Two weeks ago Kawashita had shown her a few entries from his tapas journal. They'd interested her but had been too rough and esoteric to mean much. Still, his ideas seemed to be reaching some conclusion. She hoped their schedules would coincide.

The stars came on. They were set to mimic the outside sky. A sensor on the top of the dome followed the skies closely, and if any event presented itself—meteor, aurora, or ship in orbit—the inner projector reproduced it.

"I've become awful domestic the past year," she whispered to herself. She kneeled in the dirt and sniffed the flowers on a blackthorn hedge. The routine was pleasant, her life was settled; for the first time in her memory she was content. Yet . . . not. The pressure in her throat began and moved up to squeeze a few drops of moisture from her eyes. She was afraid. If she had to leave, would he love her enough to come with her? If not, what would she do without him? They'd twined like the squash vines—separation would tear a few roots and leaves, bloody them both.
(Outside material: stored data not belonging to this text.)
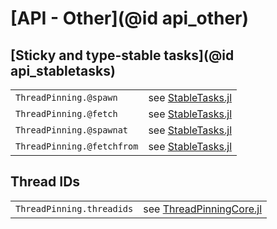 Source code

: # [API - Other](@id api_other)

## [Sticky and type-stable tasks](@id api_stabletasks)

|                        |                                                                     |
|------------------------|---------------------------------------------------------------------|
| `ThreadPinning.@spawn`   | see [StableTasks.jl](https://github.com/JuliaFolds2/StableTasks.jl) |
| `ThreadPinning.@fetch`   | see [StableTasks.jl](https://github.com/JuliaFolds2/StableTasks.jl) |
| `ThreadPinning.@spawnat` | see [StableTasks.jl](https://github.com/JuliaFolds2/StableTasks.jl) |
| `ThreadPinning.@fetchfrom` | see [StableTasks.jl](https://github.com/JuliaFolds2/StableTasks.jl) |

## Thread IDs

|                        |                                                                     |
|------------------------|---------------------------------------------------------------------|
| `ThreadPinning.threadids`   | see [ThreadPinningCore.jl](https://github.com/carstenbauer/ThreadPinningCore.jl) |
She repeated her name to herself, like some mantra of strength, but all the power had gone from it. She knew, now, of things more important than her planet-swapping career and reputation. There was peace to think about, and self-knowledge, and asking questions—probing for the sources of human corruption.

She respected Kawashita's search, but she wasn't anxious to join in on it.

It was clear what her life would be like, one way or the other. Peace would never last long. She'd always rush from goal to goal. "Dammit, that's the way I am," she said through clenched teeth. She filtered the dirt through tightened fingers. A worm, squeezed in half, wriggled out and fell to the peak of the little pile. She stood up quickly and brushed her hands on her overalls. She longed for the clean, certain corridors of her ship. Her clumsiness didn't result in any tiny slaughters there.

The dome, despite its far-reaching night sky, seemed to cramp her. Her lips worked as she half walked, half ran, to the perimeter. A honeycomb of shelves for equipment storage stood by the airlock. She chose an environment backpack and cycled through the lock. Outside she slipped on sunglasses—the planet's true time was still before sunset—and turned up the shield's radiation filters.

The stretches of concrete were heartbreaking. They went on and on without relief, like some nightmare of infinity brought down to human terms. A few kilometers off was one tiny relief in the expanse—the Waunters' abandoned probe. She stared at it speculatively for a few minutes. Before she could reach it, dark would fall on the outside, and she didn't want to be caught on the plains at night—not again. Tomorrow, then. It would be something to look forward to.